PROBLEM DETAILS:
Find the line in the entries below that contains "0.1373 | 0.497 |". Repeat it exactly, and every line after it through the line that contains "14 | 14 | 8 |".

(Stored data entries)
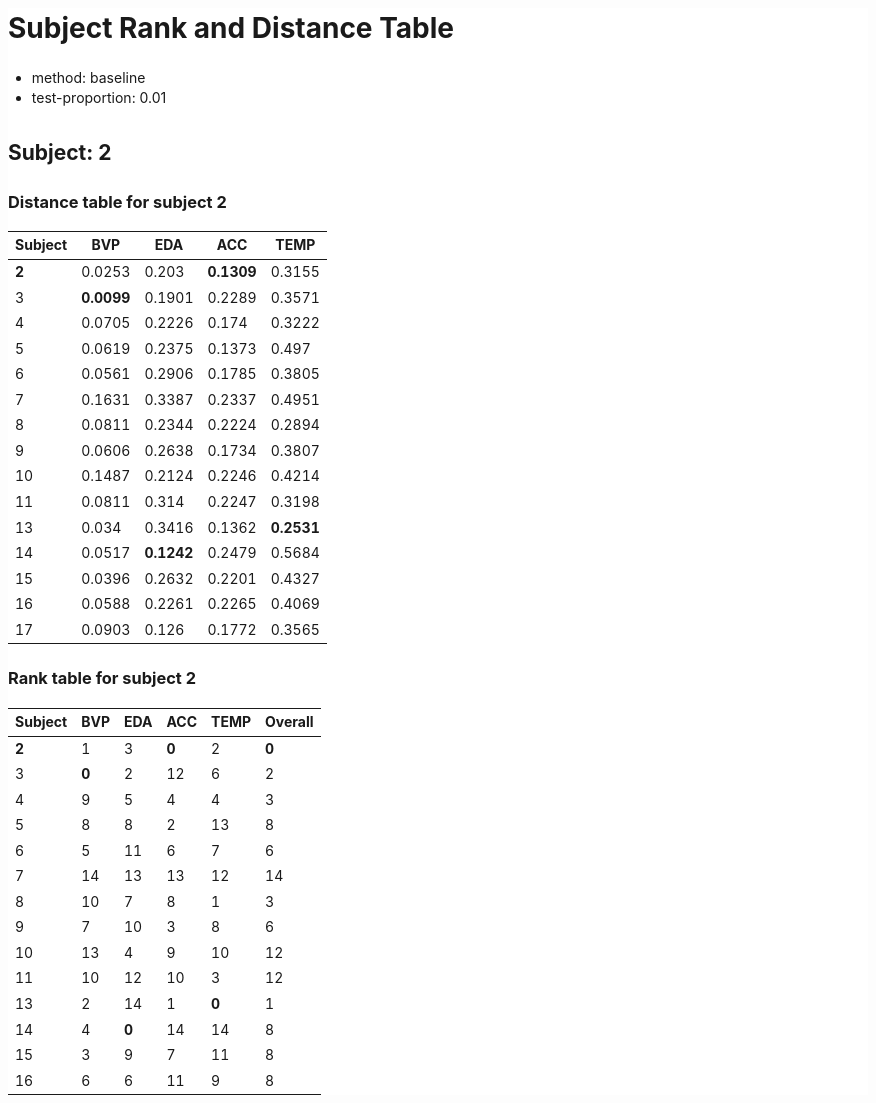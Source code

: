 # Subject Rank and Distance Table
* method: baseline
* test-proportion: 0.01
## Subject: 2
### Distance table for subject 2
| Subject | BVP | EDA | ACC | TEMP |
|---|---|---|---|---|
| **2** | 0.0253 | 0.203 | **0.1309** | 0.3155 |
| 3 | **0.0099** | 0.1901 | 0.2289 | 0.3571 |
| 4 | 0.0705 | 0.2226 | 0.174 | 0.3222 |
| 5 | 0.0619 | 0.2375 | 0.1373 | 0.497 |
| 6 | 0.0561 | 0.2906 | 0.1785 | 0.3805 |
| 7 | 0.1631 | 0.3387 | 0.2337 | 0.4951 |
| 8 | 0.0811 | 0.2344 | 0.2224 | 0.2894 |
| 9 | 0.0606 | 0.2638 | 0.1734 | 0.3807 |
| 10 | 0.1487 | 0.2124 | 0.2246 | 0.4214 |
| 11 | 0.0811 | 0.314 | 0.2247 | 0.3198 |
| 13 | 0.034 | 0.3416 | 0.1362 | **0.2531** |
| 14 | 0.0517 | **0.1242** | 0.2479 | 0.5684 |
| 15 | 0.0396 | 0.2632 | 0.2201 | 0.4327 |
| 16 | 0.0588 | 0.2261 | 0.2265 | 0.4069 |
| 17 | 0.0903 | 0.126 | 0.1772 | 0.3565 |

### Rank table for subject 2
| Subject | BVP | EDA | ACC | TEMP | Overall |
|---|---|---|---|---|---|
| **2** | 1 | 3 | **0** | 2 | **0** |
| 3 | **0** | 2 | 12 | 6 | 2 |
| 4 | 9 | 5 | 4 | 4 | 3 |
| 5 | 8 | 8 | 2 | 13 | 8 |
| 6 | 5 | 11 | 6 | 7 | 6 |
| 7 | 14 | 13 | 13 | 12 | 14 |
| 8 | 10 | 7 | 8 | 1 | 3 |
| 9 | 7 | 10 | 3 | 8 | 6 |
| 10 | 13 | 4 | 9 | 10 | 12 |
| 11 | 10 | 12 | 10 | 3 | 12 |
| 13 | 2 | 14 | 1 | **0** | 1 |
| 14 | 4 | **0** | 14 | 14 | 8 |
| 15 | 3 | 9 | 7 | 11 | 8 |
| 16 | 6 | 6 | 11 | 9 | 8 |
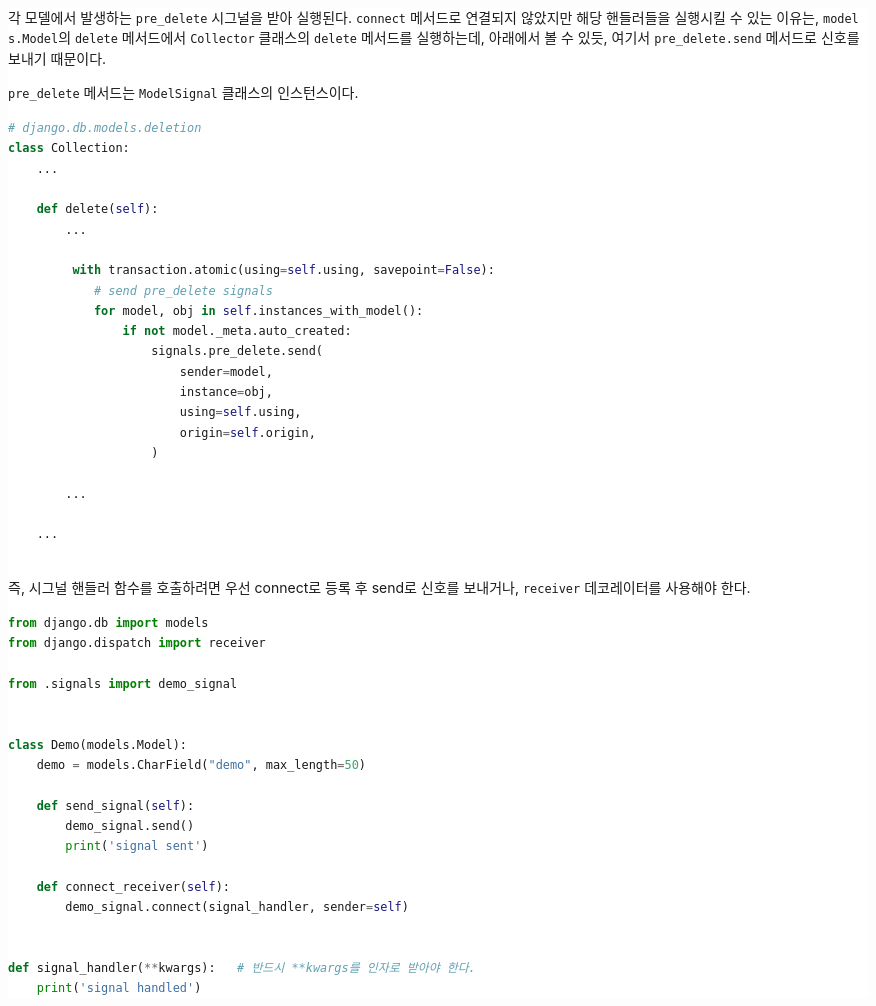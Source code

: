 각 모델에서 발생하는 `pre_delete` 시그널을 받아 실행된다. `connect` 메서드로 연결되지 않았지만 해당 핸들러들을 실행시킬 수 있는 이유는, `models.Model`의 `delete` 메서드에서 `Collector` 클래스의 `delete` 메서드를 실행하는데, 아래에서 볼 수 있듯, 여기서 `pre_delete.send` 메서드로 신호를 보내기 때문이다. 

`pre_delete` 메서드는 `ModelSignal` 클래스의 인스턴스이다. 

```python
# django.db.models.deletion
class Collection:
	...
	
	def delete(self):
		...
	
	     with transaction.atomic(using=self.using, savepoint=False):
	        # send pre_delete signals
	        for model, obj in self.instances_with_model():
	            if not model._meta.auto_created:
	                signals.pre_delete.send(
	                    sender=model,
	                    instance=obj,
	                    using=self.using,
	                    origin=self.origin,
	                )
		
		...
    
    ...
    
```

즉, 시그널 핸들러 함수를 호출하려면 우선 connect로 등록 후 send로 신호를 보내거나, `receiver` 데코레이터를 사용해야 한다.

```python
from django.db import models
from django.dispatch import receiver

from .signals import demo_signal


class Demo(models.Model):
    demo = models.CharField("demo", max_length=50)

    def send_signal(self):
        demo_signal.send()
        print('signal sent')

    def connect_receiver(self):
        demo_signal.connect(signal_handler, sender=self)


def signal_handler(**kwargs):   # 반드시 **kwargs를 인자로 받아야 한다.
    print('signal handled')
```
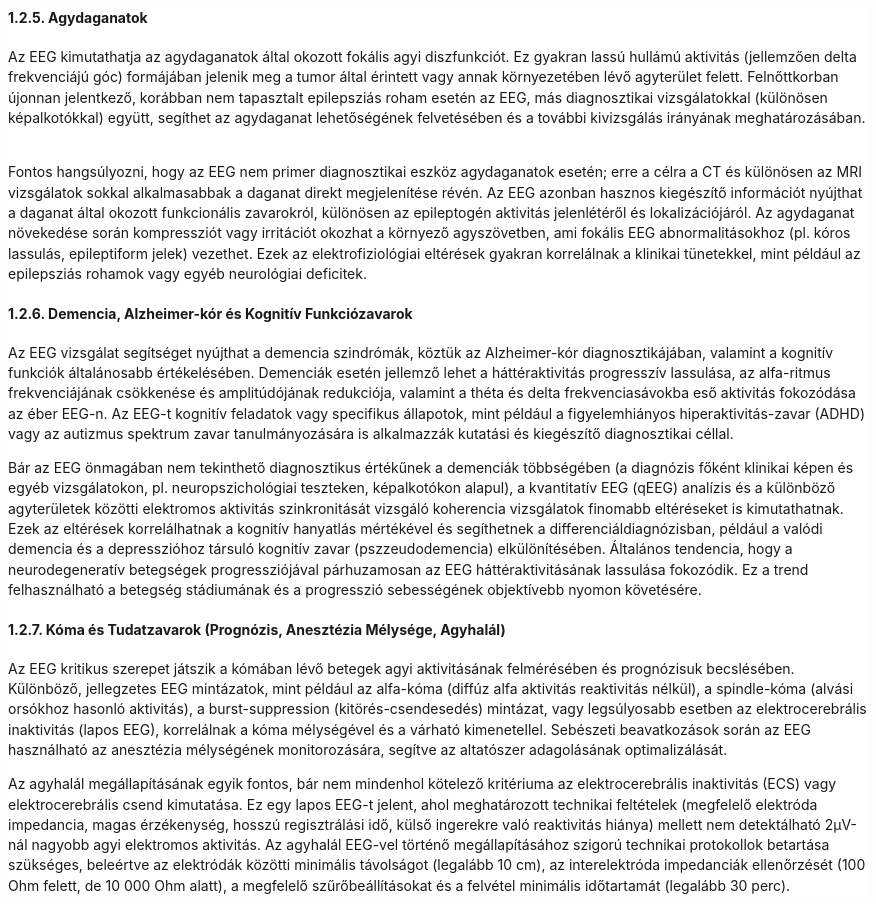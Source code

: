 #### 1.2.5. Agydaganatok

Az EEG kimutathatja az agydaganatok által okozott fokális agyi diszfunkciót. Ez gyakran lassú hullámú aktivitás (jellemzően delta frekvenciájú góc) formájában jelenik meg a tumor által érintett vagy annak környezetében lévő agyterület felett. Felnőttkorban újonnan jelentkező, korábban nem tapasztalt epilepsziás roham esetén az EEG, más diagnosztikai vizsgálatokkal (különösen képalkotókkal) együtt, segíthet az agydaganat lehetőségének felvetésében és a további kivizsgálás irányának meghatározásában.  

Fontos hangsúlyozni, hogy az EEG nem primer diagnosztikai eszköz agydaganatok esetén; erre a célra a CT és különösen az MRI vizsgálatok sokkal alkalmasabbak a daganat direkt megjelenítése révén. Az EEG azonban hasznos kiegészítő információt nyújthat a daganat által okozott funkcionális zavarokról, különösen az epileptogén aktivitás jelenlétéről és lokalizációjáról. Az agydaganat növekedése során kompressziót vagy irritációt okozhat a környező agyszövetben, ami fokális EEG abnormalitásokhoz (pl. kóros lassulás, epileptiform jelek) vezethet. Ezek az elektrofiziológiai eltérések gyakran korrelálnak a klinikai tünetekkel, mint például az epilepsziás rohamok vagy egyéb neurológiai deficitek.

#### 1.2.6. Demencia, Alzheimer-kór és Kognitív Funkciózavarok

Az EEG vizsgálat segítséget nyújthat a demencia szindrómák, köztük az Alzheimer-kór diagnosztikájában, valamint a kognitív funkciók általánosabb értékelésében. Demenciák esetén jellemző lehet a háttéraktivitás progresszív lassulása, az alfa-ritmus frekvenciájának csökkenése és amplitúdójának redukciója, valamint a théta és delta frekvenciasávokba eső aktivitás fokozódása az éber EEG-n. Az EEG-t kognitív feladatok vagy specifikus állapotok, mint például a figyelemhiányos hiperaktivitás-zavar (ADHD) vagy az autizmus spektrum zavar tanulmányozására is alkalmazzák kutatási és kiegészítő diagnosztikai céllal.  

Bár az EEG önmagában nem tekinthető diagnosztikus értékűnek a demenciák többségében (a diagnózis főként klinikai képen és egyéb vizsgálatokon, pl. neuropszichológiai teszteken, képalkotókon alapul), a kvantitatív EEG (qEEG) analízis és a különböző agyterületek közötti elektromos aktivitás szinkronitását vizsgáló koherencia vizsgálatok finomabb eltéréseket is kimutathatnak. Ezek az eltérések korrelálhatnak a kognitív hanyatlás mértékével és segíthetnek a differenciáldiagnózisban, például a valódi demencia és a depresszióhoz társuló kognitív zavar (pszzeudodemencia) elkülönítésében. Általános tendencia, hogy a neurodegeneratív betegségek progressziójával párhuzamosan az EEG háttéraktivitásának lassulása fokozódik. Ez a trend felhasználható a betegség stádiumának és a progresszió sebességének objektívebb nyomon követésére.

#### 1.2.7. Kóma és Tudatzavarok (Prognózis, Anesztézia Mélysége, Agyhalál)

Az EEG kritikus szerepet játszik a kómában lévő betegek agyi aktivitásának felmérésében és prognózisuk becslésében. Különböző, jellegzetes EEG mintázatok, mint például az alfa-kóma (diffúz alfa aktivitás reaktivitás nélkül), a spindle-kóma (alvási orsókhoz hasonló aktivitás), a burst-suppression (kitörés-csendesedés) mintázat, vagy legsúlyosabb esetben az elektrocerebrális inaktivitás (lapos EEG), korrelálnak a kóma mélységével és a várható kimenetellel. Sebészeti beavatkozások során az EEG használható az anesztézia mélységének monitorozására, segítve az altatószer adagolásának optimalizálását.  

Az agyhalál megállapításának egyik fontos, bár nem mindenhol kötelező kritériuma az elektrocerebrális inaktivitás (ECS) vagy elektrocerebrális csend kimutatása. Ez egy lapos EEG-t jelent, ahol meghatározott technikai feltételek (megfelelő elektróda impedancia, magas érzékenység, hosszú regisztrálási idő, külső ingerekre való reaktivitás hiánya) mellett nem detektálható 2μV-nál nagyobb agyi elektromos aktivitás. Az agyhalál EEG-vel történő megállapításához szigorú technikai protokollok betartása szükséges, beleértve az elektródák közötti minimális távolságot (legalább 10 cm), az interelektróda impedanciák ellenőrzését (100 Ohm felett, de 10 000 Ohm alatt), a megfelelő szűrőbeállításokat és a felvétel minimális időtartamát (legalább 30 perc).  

SOLUTION FOR THIS EXERCISE:
| 5 | 0.0619 | 0.2375 | 0.1373 | 0.497 |
| 6 | 0.0561 | 0.2906 | 0.1785 | 0.3805 |
| 7 | 0.1631 | 0.3387 | 0.2337 | 0.4951 |
| 8 | 0.0811 | 0.2344 | 0.2224 | 0.2894 |
| 9 | 0.0606 | 0.2638 | 0.1734 | 0.3807 |
| 10 | 0.1487 | 0.2124 | 0.2246 | 0.4214 |
| 11 | 0.0811 | 0.314 | 0.2247 | 0.3198 |
| 13 | 0.034 | 0.3416 | 0.1362 | **0.2531** |
| 14 | 0.0517 | **0.1242** | 0.2479 | 0.5684 |
| 15 | 0.0396 | 0.2632 | 0.2201 | 0.4327 |
| 16 | 0.0588 | 0.2261 | 0.2265 | 0.4069 |
| 17 | 0.0903 | 0.126 | 0.1772 | 0.3565 |

### Rank table for subject 2
| Subject | BVP | EDA | ACC | TEMP | Overall |
|---|---|---|---|---|---|
| **2** | 1 | 3 | **0** | 2 | **0** |
| 3 | **0** | 2 | 12 | 6 | 2 |
| 4 | 9 | 5 | 4 | 4 | 3 |
| 5 | 8 | 8 | 2 | 13 | 8 |
| 6 | 5 | 11 | 6 | 7 | 6 |
| 7 | 14 | 13 | 13 | 12 | 14 |
| 8 | 10 | 7 | 8 | 1 | 3 |
| 9 | 7 | 10 | 3 | 8 | 6 |
| 10 | 13 | 4 | 9 | 10 | 12 |
| 11 | 10 | 12 | 10 | 3 | 12 |
| 13 | 2 | 14 | 1 | **0** | 1 |
| 14 | 4 | **0** | 14 | 14 | 8 |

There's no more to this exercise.